◆ Brief
As the answer, give every line of the records that includes the word "Emergency".

◆ Information provided
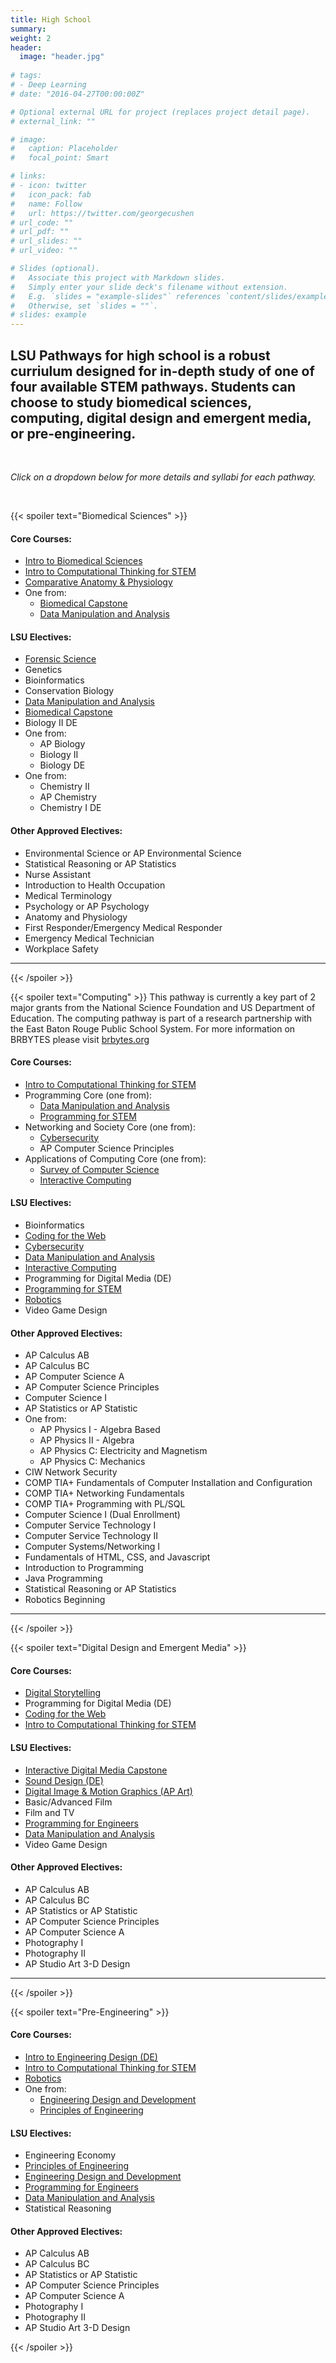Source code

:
 ```yaml
---
title: High School
summary: 
weight: 2
header:
  image: "header.jpg"
  
# tags:
# - Deep Learning
# date: "2016-04-27T00:00:00Z"

# Optional external URL for project (replaces project detail page).
# external_link: ""

# image:
#   caption: Placeholder
#   focal_point: Smart

# links:
# - icon: twitter
#   icon_pack: fab
#   name: Follow
#   url: https://twitter.com/georgecushen
# url_code: ""
# url_pdf: ""
# url_slides: ""
# url_video: ""

# Slides (optional).
#   Associate this project with Markdown slides.
#   Simply enter your slide deck's filename without extension.
#   E.g. `slides = "example-slides"` references `content/slides/example-slides.md`.
#   Otherwise, set `slides = ""`.
# slides: example
---
```


## LSU Pathways for high school is a robust curriulum designed for in-depth study of one of four available STEM pathways. Students can choose to study biomedical sciences, computing, digital design and emergent media, or pre-engineering.
<br>

*Click on a dropdown below for more details and syllabi for each pathway.*

<br>

{{< spoiler text="Biomedical Sciences" >}}
   #### Core Courses:
   - <a href="../../curriculum/syllabi/Intro to Biomed.pdf" Target ="_blank">Intro to Biomedical Sciences </a>
   - <a href ="../../curriculum/syllabi/Syllabus_Intro-to-Computational-Thinking.pdf" Target ="_blank">Intro to Computational Thinking for STEM </a>
   - <a href="../../curriculum/syllabi/Comparative Anatomy.pdf" Target ="_blank">Comparative Anatomy & Physiology </a>
   - One from:
     - <a href="../../curriculum/syllabi/Capstone.pdf" Target ="_blank">Biomedical Capstone </a>
     - <a href = "../../curriculum/syllabi/data-manipulation-and-analysis.pdf" target="_blank"> Data Manipulation and Analysis </a>

  #### LSU Electives:
   - <a href="../../curriculum/syllabi/Forensics.pdf" Target ="_blank">Forensic Science </a>
   - Genetics
   - Bioinformatics
   - Conservation Biology
   - <a href = "../../curriculum/syllabi/data-manipulation-and-analysis.pdf" target="_blank"> Data Manipulation and Analysis </a>
   - <a href="../../curriculum/syllabi/Capstone.pdf" Target ="_blank">Biomedical Capstone </a>
   - Biology II DE
   - One from:
     - AP Biology
     - Biology II
     - Biology DE
   - One from:
     - Chemistry II
     - AP Chemistry
     - Chemistry I DE
  
   #### Other Approved Electives:
   - Environmental Science or AP Environmental Science
   - Statistical Reasoning or AP Statistics
   - Nurse Assistant
   - Introduction to Health Occupation
   - Medical Terminology
   - Psychology or AP Psychology
   - Anatomy and Physiology
   - First Responder/Emergency Medical Responder
   - Emergency Medical Technician
   - Workplace Safety

------

{{< /spoiler >}}

{{< spoiler text="Computing" >}}
 This pathway is currently a key part of 2 major grants from the National Science Foundation and US Department of Education. The computing pathway is part of a research partnership with the East Baton Rouge Public School System. For more information on BRBYTES please visit <a href="https://www.brbytes.org/" Target="_blank">brbytes.org</a> 

 
   #### Core Courses:
   - <a href ="../../curriculum/syllabi/Syllabus_Intro-to-Computational-Thinking.pdf" Target ="_blank">Intro to Computational Thinking for STEM </a>
   - Programming Core (one from):
     - <a href = "../../curriculum/syllabi/data-manipulation-and-analysis.pdf" target="_blank"> Data Manipulation and Analysis </a>
     - <a href = "../../curriculum/syllabi/Syllabus_Programming-for-STEM.pdf" Target ="_blank"> Programming for STEM </a>
   - Networking and Society Core (one from):
       - <a href = "../../curriculum/syllabi/Syllabus_Cybersecurity.pdf" Target = "_blank"> Cybersecurity </a>
       - AP Computer Science Principles
   - Applications of Computing Core (one from):
       - <a href = "../../curriculum/syllabi/Syllabus_Survey-of-Computing.pdf" Target = "_blank"> Survey of Computer Science </a>
       - <a href = "../../curriculum/syllabi/Syllabus_Interactive-Computing.pdf" target = "_blank"> Interactive Computing </a>

   #### LSU Electives:
   - Bioinformatics
   - <a href = "../../curriculum/syllabi/coding-for-the-web.pdf" target = "_blank"> Coding for the Web </a>
   - <a href = "../../curriculum/syllabi/Syllabus_Cybersecurity.pdf" target = "_blank"> Cybersecurity </a>
   - <a href = "../../curriculum/syllabi/data-manipulation-and-analysis.pdf" target="_blank"> Data Manipulation and Analysis </a>
   - <a a href = "../../curriculum/syllabi/Syllabus_Interactive-Computing.pdf" target = "_blank"> Interactive Computing </a>
   - Programming for Digital Media (DE)
   - <a href = "../../curriculum/syllabi/Syllabus_Programming-for-STEM.pdf" Target ="_blank"> Programming for STEM </a>
   - <a href = "../../curriculum/syllabi/Intro to Robotics.pdf" target = "_blank"> Robotics </a>
   - Video Game Design

   #### Other Approved Electives:
   - AP Calculus AB
   - AP Calculus BC
   - AP Computer Science A
   - AP Computer Science Principles
   - Computer Science I
   -  AP Statistics or AP Statistic
   - One from:
       - AP Physics I - Algebra Based
       - AP Physics II - Algebra
       - AP Physics C: Electricity and Magnetism
       - AP Physics C: Mechanics
   - CIW Network Security
   - COMP TIA+ Fundamentals of Computer Installation and Configuration
   - COMP TIA+ Networking Fundamentals
   - COMP TIA+ Programming with PL/SQL
   - Computer Science I (Dual Enrollment)
   - Computer Service Technology I
   - Computer Service Technology II
   - Computer Systems/Networking I
   - Fundamentals of HTML, CSS, and Javascript
   - Introduction to Programming
   - Java Programming
   - Statistical Reasoning or AP Statistics
   - Robotics Beginning


-----

{{< /spoiler >}}


{{< spoiler text="Digital Design and Emergent Media" >}}

  #### Core Courses:
   - <a href = "../../curriculum/syllabi/digital-storytelling.pdf" target = "_blank"> Digital Storytelling </a>
   - Programming for Digital Media (DE)
   - <a href = "../../curriculum/syllabi/coding-for-the-web.pdf" target = "_blank"> Coding for the Web </a>
   - <a href ="../../curriculum/syllabi/Syllabus_Intro-to-Computational-Thinking.pdf" Target ="_blank">Intro to Computational Thinking for STEM </a>

  #### LSU Electives:
   - <a href = "../../curriculum/syllabi/interactive-digital-media-capstone.pdf" target = "_blank"> Interactive Digital Media Capstone </a>
   - <a href = "../../curriculum/syllabi/sound-design.pdf" target = "_blank">Sound Design (DE)</a>
   - <a href = "../../curriculum/syllabi/ditigal-image-and-motion-graphics.pdf" target = "_blank"> Digital Image & Motion Graphics (AP Art) </a>
   - Basic/Advanced Film
   - Film and TV
   - <a href = "../../curriculum/syllabi/programming-for-engineers.pdf" target = "_blank"> Programming for Engineers </a>
   - <a href = "../../curriculum/syllabi/data-manipulation-and-analysis.pdf" target="_blank"> Data Manipulation and Analysis </a>
   - Video Game Design

  #### Other Approved Electives:
   - AP Calculus AB
   - AP Calculus BC
   - AP Statistics or AP Statistic
   - AP Computer Science Principles
   - AP Computer Science A
   - Photography I
   - Photography II
   - AP Studio Art 3-D Design

------


{{< /spoiler >}}

{{< spoiler text="Pre-Engineering" >}}

   #### Core Courses:
   - <a href = "../../curriculum/syllabi/Intro to Engineering.pdf" target = "_blank"> Intro to Engineering Design (DE) </a>
   - <a href ="../../curriculum/syllabi/Syllabus_Intro-to-Computational-Thinking.pdf" Target ="_blank">Intro to Computational Thinking for STEM </a>
   - <a href = "../../curriculum/syllabi/Intro to Robotics.pdf" target = "_blank"> Robotics </a>
   - One from:
      - <a href = "../../curriculum/syllabi/Engineering Design and Development.pdf" target = "_blank"> Engineering Design and Development </a>
      - <a href ="../../curriculum/syllabi/Principles of Engineering.pdf" target = "_blank"> Principles of Engineering </a>

   #### LSU Electives:
   - Engineering Economy
   - <a href ="../../curriculum/syllabi/Principles of Engineering.pdf" target = "_blank"> Principles of Engineering </a>
   - <a href = "../../curriculum/syllabi/Engineering Design and Development.pdf" target = "_blank"> Engineering Design and Development </a>
   - <a href = "../../curriculum/syllabi/programming-for-engineers.pdf" target = "_blank"> Programming for Engineers </a>
   - <a href = "../../curriculum/syllabi/data-manipulation-and-analysis.pdf" target="_blank"> Data Manipulation and Analysis </a>
   - Statistical Reasoning

   #### Other Approved Electives:
   - AP Calculus AB
   - AP Calculus BC
   - AP Statistics or AP Statistic
   - AP Computer Science Principles
   - AP Computer Science A
   - Photography I
   - Photography II
   - AP Studio Art 3-D Design

{{< /spoiler >}}
<br>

◆ Exercise output
   - First Responder/Emergency Medical Responder
   - Emergency Medical Technician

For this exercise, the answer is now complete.